▶ _What the task asks_: Return, from the material below, each line in which "cillum" occurs.

▶ _Data to process_:

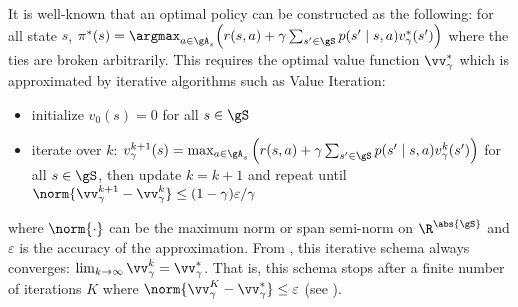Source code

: It is well-known that an optimal policy can be constructed as the following: for all state $s$, $\pi^*(s)=\argmax_{a\in\gA_s}\Big(r(s, a) +\gamma\sum_{s'\in\gS}p(s'\mid s,a)v^*_\gamma(s')\Big)$ where the ties are broken arbitrarily.
This requires the optimal value function $\vv^*_\gamma$ which is approximated by iterative algorithms such as Value Iteration:
\begin{itemize}
    \item initialize $v_0(s)=0$ for all $s\in\gS$
    \item iterate over $k$: $v^{k+1}_\gamma(s) = \max_{a\in\gA_s}\Big(r(s,a)+\gamma\sum_{s'\in\gS}p(s'\mid s,a)v_{\gamma}^k(s')\Big)$ for all $s\in\gS$, then update $k=k+1$ and repeat until $\norm{\vv^{k+1}_\gamma-\vv^k_\gamma}\le(1-\gamma)\varepsilon/\gamma$
\end{itemize}
where $\norm{\cdot}$ can be the maximum norm or span semi-norm on $\R^{\abs{\gS}}$ and $\varepsilon$ is the accuracy of the approximation.
From \cite[Chapter~6]{puterman2014markov}, this iterative schema always converges: $\lim_{k\to\infty}\vv^k_\gamma=\vv^*_\gamma$.
That is, this schema stops after a finite number of iterations $K$ where $\norm{\vv^K_\gamma-\vv^*_\gamma}\le \varepsilon$ (see \cite[Theorem~6.3.1]{puterman2014markov}). 
%


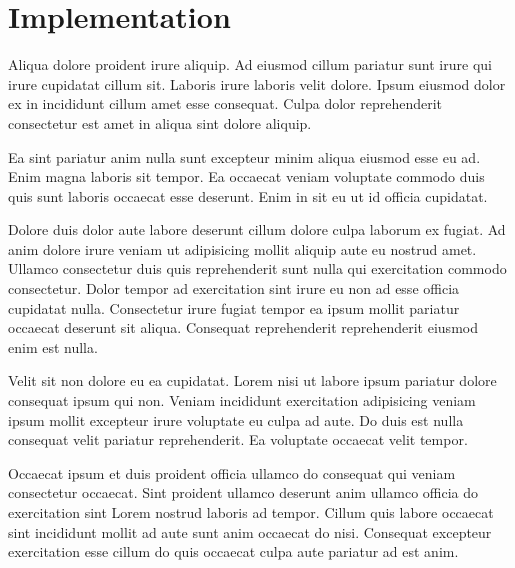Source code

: \section{Implementation}
Aliqua dolore proident irure aliquip. Ad eiusmod cillum pariatur sunt irure qui irure cupidatat cillum sit. Laboris irure laboris velit dolore. Ipsum eiusmod dolor ex in incididunt cillum amet esse consequat. Culpa dolor reprehenderit consectetur est amet in aliqua sint dolore aliquip.

Ea sint pariatur anim nulla sunt excepteur minim aliqua eiusmod esse eu ad. Enim magna laboris sit tempor. Ea occaecat veniam voluptate commodo duis quis sunt laboris occaecat esse deserunt. Enim in sit eu ut id officia cupidatat.

Dolore duis dolor aute labore deserunt cillum dolore culpa laborum ex fugiat. Ad anim dolore irure veniam ut adipisicing mollit aliquip aute eu nostrud amet. Ullamco consectetur duis quis reprehenderit sunt nulla qui exercitation commodo consectetur. Dolor tempor ad exercitation sint irure eu non ad esse officia cupidatat nulla. Consectetur irure fugiat tempor ea ipsum mollit pariatur occaecat deserunt sit aliqua. Consequat reprehenderit reprehenderit eiusmod enim est nulla.

Velit sit non dolore eu ea cupidatat. Lorem nisi ut labore ipsum pariatur dolore consequat ipsum qui non. Veniam incididunt exercitation adipisicing veniam ipsum mollit excepteur irure voluptate eu culpa ad aute. Do duis est nulla consequat velit pariatur reprehenderit. Ea voluptate occaecat velit tempor.

Occaecat ipsum et duis proident officia ullamco do consequat qui veniam consectetur occaecat. Sint proident ullamco deserunt anim ullamco officia do exercitation sint Lorem nostrud laboris ad tempor. Cillum quis labore occaecat sint incididunt mollit ad aute sunt anim occaecat do nisi. Consequat excepteur exercitation esse cillum do quis occaecat culpa aute pariatur ad est anim.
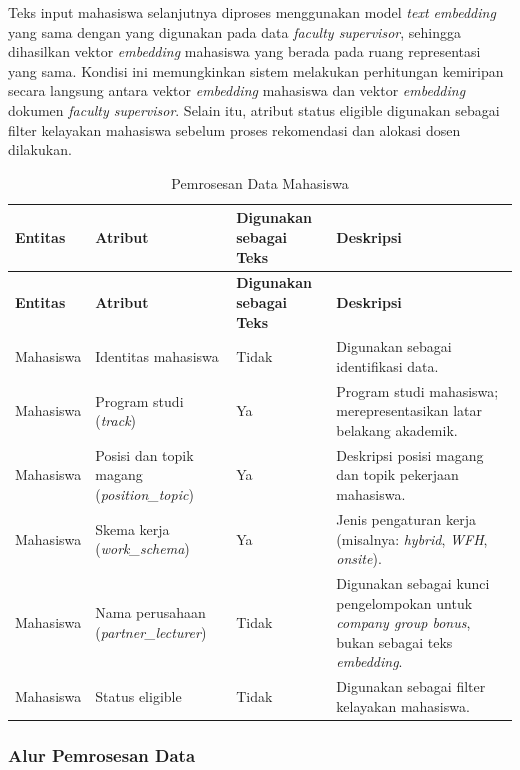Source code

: Teks input mahasiswa selanjutnya diproses menggunakan model \textit{text embedding} yang sama dengan yang digunakan pada data \textit{faculty supervisor}, sehingga dihasilkan vektor \textit{embedding} mahasiswa yang berada pada ruang representasi yang sama. Kondisi ini memungkinkan sistem melakukan perhitungan kemiripan secara langsung antara vektor \textit{embedding} mahasiswa dan vektor \textit{embedding} dokumen \textit{faculty supervisor}. Selain itu, atribut status eligible digunakan sebagai filter kelayakan mahasiswa sebelum proses rekomendasi dan alokasi dosen dilakukan.

\begin{longtable}[c]{|p{2cm}|p{3cm}|p{2.5cm}|p{5.5cm}|}

\caption{Pemrosesan Data Mahasiswa} \label{table:pemrosesan_data_mahasiswa} \\
\hline
\textbf{Entitas} & \textbf{Atribut} & \textbf{Digunakan sebagai Teks} & \textbf{Deskripsi} \\ \hline
\endfirsthead

\hline
\textbf{Entitas} & \textbf{Atribut} & \textbf{Digunakan sebagai Teks} & \textbf{Deskripsi} \\ \hline
\endhead

\hline
\endlastfoot

Mahasiswa & Identitas mahasiswa & Tidak & Digunakan sebagai identifikasi data. \\ \hline
Mahasiswa & Program studi (\textit{track}) & Ya & Program studi mahasiswa; merepresentasikan latar belakang akademik. \\ \hline
Mahasiswa & Posisi dan topik magang (\textit{position\_topic}) & Ya & Deskripsi posisi magang dan topik pekerjaan mahasiswa. \\ \hline
Mahasiswa & Skema kerja (\textit{work\_schema}) & Ya & Jenis pengaturan kerja (misalnya: \textit{hybrid}, \textit{WFH}, \textit{onsite}). \\ \hline
Mahasiswa & Nama perusahaan (\textit{partner\_lecturer}) & Tidak & Digunakan sebagai kunci pengelompokan untuk \textit{company group bonus}, bukan sebagai teks \textit{embedding}. \\ \hline
Mahasiswa & Status eligible & Tidak & Digunakan sebagai filter kelayakan mahasiswa. \\ \hline

\end{longtable}

\subsubsection{Alur Pemrosesan Data}\label{alur-pemrosesan-data}

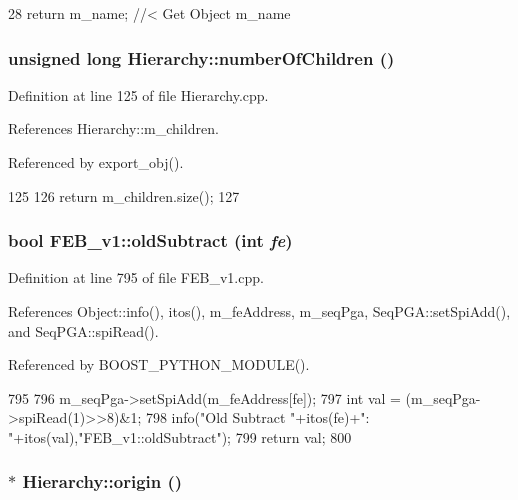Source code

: \begin{DoxyCode}
28 { return m_name; } //< Get Object m_name
\end{DoxyCode}
\hypertarget{classHierarchy_ab16e84de65fd84e14001a6cf941c8be4}{
\subsubsection[{numberOfChildren}]{\setlength{\rightskip}{0pt plus 5cm}unsigned long Hierarchy::numberOfChildren ()}}
\label{classHierarchy_ab16e84de65fd84e14001a6cf941c8be4}


Definition at line 125 of file Hierarchy.cpp.

References Hierarchy::m\_\-children.

Referenced by export\_\-obj().


\begin{DoxyCode}
125                                            {
126   return m_children.size();
127 }
\end{DoxyCode}
\hypertarget{classFEB__v1_a5b277ace76b9e511c055ad94d241dd61}{
\subsubsection[{oldSubtract}]{\setlength{\rightskip}{0pt plus 5cm}bool FEB\_\-v1::oldSubtract (int {\em fe})}}
\label{classFEB__v1_a5b277ace76b9e511c055ad94d241dd61}


Definition at line 795 of file FEB\_\-v1.cpp.

References Object::info(), itos(), m\_\-feAddress, m\_\-seqPga, SeqPGA::setSpiAdd(), and SeqPGA::spiRead().

Referenced by BOOST\_\-PYTHON\_\-MODULE().


\begin{DoxyCode}
795                                 {
796   m_seqPga->setSpiAdd(m_feAddress[fe]);
797   int val = (m_seqPga->spiRead(1)>>8)&1;
798   info("Old Subtract "+itos(fe)+": "+itos(val),"FEB_v1::oldSubtract");
799   return val;
800 }
\end{DoxyCode}
\hypertarget{classHierarchy_aee461dc930ce3871636ff87f075b1b83}{
\subsubsection[{origin}]{$\ast$ Hierarchy::origin ()}}
\label{classHierarchy_aee461dc930ce3871636ff87f075b1b83}


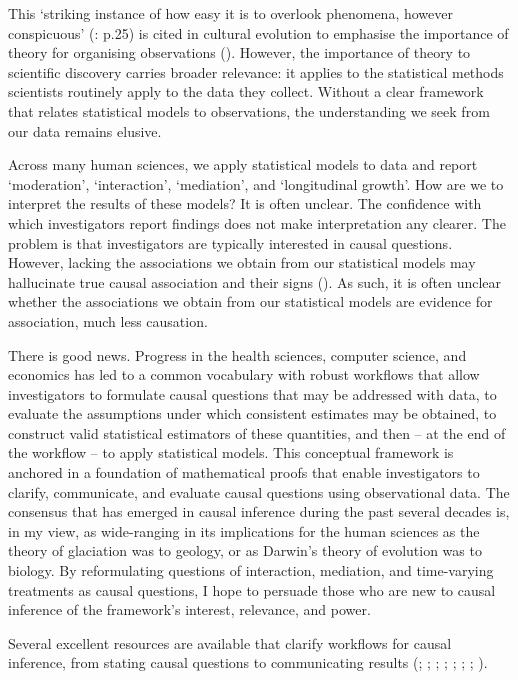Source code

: \documentclass[
  single column]{article}
\begin{document}
This `striking instance of how easy it is to overlook phenomena, however
conspicuous' (: p.25) is cited
in cultural evolution to emphasise the importance of theory for
organising observations (). However, the importance of theory to scientific discovery
carries broader relevance: it applies to the statistical methods
scientists routinely apply to the data they collect. Without a clear
framework that relates statistical models to observations, the
understanding we seek from our data remains elusive.

Across many human sciences, we apply statistical models to data and
report `moderation', `interaction', `mediation', and `longitudinal
growth'. How are we to interpret the results of these models? It is
often unclear. The confidence with which investigators report findings
does not make interpretation any clearer. The problem is that
investigators are typically interested in causal questions. However,
lacking the associations we obtain from our statistical models may
hallucinate true causal association and their signs
(). As such,
it is often unclear whether the associations we obtain from our
statistical models are evidence for association, much less causation.

There is good news. Progress in the health sciences, computer science,
and economics has led to a common vocabulary with robust workflows that
allow investigators to formulate causal questions that may be addressed
with data, to evaluate the assumptions under which consistent estimates
may be obtained, to construct valid statistical estimators of these
quantities, and then -- at the end of the workflow -- to apply
statistical models. This conceptual framework is anchored in a
foundation of mathematical proofs that enable investigators to clarify,
communicate, and evaluate causal questions using observational data. The
consensus that has emerged in causal inference during the past several
decades is, in my view, as wide-ranging in its implications for the
human sciences as the theory of glaciation was to geology, or as
Darwin's theory of evolution was to biology. By reformulating questions
of interaction, mediation, and time-varying treatments as causal
questions, I hope to persuade those who are new to causal inference of
the framework's interest, relevance, and power.

Several excellent resources are available that clarify workflows for
causal inference, from stating causal questions to communicating results
(;
;
;
;
;
; ; ).
\end{document}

▶ _Output of the exercise_:
Aliqua dolore proident irure aliquip. Ad eiusmod cillum pariatur sunt irure qui irure cupidatat cillum sit. Laboris irure laboris velit dolore. Ipsum eiusmod dolor ex in incididunt cillum amet esse consequat. Culpa dolor reprehenderit consectetur est amet in aliqua sint dolore aliquip.
Dolore duis dolor aute labore deserunt cillum dolore culpa laborum ex fugiat. Ad anim dolore irure veniam ut adipisicing mollit aliquip aute eu nostrud amet. Ullamco consectetur duis quis reprehenderit sunt nulla qui exercitation commodo consectetur. Dolor tempor ad exercitation sint irure eu non ad esse officia cupidatat nulla. Consectetur irure fugiat tempor ea ipsum mollit pariatur occaecat deserunt sit aliqua. Consequat reprehenderit reprehenderit eiusmod enim est nulla.
Occaecat ipsum et duis proident officia ullamco do consequat qui veniam consectetur occaecat. Sint proident ullamco deserunt anim ullamco officia do exercitation sint Lorem nostrud laboris ad tempor. Cillum quis labore occaecat sint incididunt mollit ad aute sunt anim occaecat do nisi. Consequat excepteur exercitation esse cillum do quis occaecat culpa aute pariatur ad est anim.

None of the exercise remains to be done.